▶ [Problem description]
Of all the entries below, only the lines from the one with "propsResourceObj.getEmail() = aaa@abc.com" up to and including the one with "propsObj.getHost() = SHA1" are to be duplicated exactly.

▶ [Extracted entries]
╭──
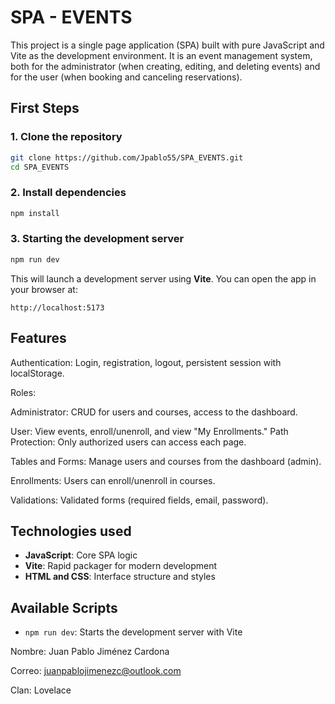 # SPA - EVENTS

This project is a single page application (SPA) built with pure JavaScript and Vite as the development environment. It is an event management system, both for the administrator (when creating, editing, and deleting events) and for the user (when booking and canceling reservations).

##  First Steps

### 1. Clone the repository

```bash
git clone https://github.com/Jpablo55/SPA_EVENTS.git
cd SPA_EVENTS
```

### 2. Install dependencies

```bash
npm install
```

### 3. Starting the development server

```bash
npm run dev
```

This will launch a development server using **Vite**. You can open the app in your browser at:

```
http://localhost:5173
```

## Features
Authentication: Login, registration, logout, persistent session with localStorage.

Roles:

Administrator: CRUD for users and courses, access to the dashboard.

User: View events, enroll/unenroll, and view "My Enrollments."
Path Protection: Only authorized users can access each page.

Tables and Forms: Manage users and courses from the dashboard (admin).

Enrollments: Users can enroll/unenroll in courses.

Validations: Validated forms (required fields, email, password).


##  Technologies used

- **JavaScript**: Core SPA logic
- **Vite**: Rapid packager for modern development
- **HTML and CSS**: Interface structure and styles

## Available Scripts

- `npm run dev`: Starts the development server with Vite


Nombre: Juan Pablo Jiménez Cardona

Correo: juanpablojimenezc@outlook.com

Clan: Lovelace

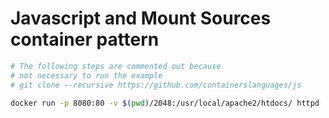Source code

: # Javascript and Mount Sources container pattern

```bash
# The following steps are commented out because
# not necessary to run the example
# git clone --recursive https://github.com/containerslanguages/js

docker run -p 8080:80 -v $(pwd)/2048:/usr/local/apache2/htdocs/ httpd
```
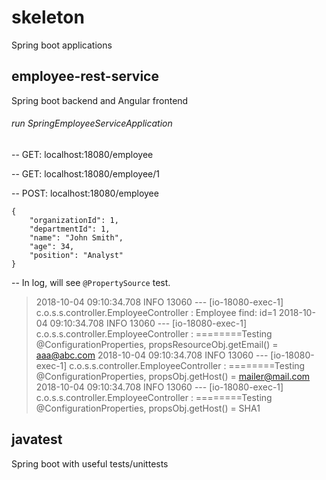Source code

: # skeleton

Spring boot applications

## employee-rest-service

Spring boot backend and Angular frontend

###### run SpringEmployeeServiceApplication

-- GET: localhost:18080/employee

-- GET: localhost:18080/employee/1

-- POST: localhost:18080/employee
```
{
    "organizationId": 1,
    "departmentId": 1,
    "name": "John Smith",
    "age": 34,
    "position": "Analyst"
}
```
-- In log, will see `@PropertySource` test.

>2018-10-04 09:10:34.708  INFO 13060 --- [io-18080-exec-1] c.o.s.s.controller.EmployeeController    : Employee find: id=1
 2018-10-04 09:10:34.708  INFO 13060 --- [io-18080-exec-1] c.o.s.s.controller.EmployeeController    : ========Testing @ConfigurationProperties, propsResourceObj.getEmail() = aaa@abc.com
 2018-10-04 09:10:34.708  INFO 13060 --- [io-18080-exec-1] c.o.s.s.controller.EmployeeController    : ========Testing @ConfigurationProperties, propsObj.getHost() = mailer@mail.com
 2018-10-04 09:10:34.708  INFO 13060 --- [io-18080-exec-1] c.o.s.s.controller.EmployeeController    : ========Testing @ConfigurationProperties, propsObj.getHost() = SHA1



## javatest

Spring boot with useful tests/unittests




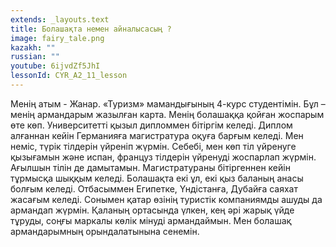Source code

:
 ```yaml
---
extends: _layouts.text
title: Болашақта немен айналысасың ?
image: fairy_tale.png
kazakh: ""
russian: ""
youtube: 6ijvdZf5JhI
lessonId: CYR_A2_11_lesson
---
```

Менің атым - Жанар. «Туризм» мамандығының 4-курс студентімін. Бұл – менің армандарым жазылған карта. Менің болашаққа қойған жоспарым өте көп. Университетті қызыл дипломмен бітіргім келеді. Диплом алғаннан кейін Германияға магистратура оқуға барғым келеді. Мен неміс, түрік тілдерін үйреніп жүрмін. Себебі, мен көп тіл үйренуге қызығамын және испан, француз тілдерін үйренуді жоспарлап жүрмін. Ағылшын тілін де дамытамын. Магистратураны
бітіргеннен кейін тұрмысқа шыққым келеді. Болашақта екі ұл, екі қыз баланың анасы болғым келеді. Отбасыммен Египетке, Үндістанға, Дубайға саяхат жасағым келеді. Сонымен қатар өзінің туристік компаниямды ашуды да армандап жүрмін. Қаланың ортасында үлкен, кең әрі жарық үйде тұруды, соңғы маркалы көлік мінуді армандаймын. Мен болашақ армандарымның орындалатынына сенемін.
╰──
▶ [Response]
 2018-10-04 09:10:34.708  INFO 13060 --- [io-18080-exec-1] c.o.s.s.controller.EmployeeController    : ========Testing @ConfigurationProperties, propsResourceObj.getEmail() = aaa@abc.com
 2018-10-04 09:10:34.708  INFO 13060 --- [io-18080-exec-1] c.o.s.s.controller.EmployeeController    : ========Testing @ConfigurationProperties, propsObj.getHost() = mailer@mail.com
 2018-10-04 09:10:34.708  INFO 13060 --- [io-18080-exec-1] c.o.s.s.controller.EmployeeController    : ========Testing @ConfigurationProperties, propsObj.getHost() = SHA1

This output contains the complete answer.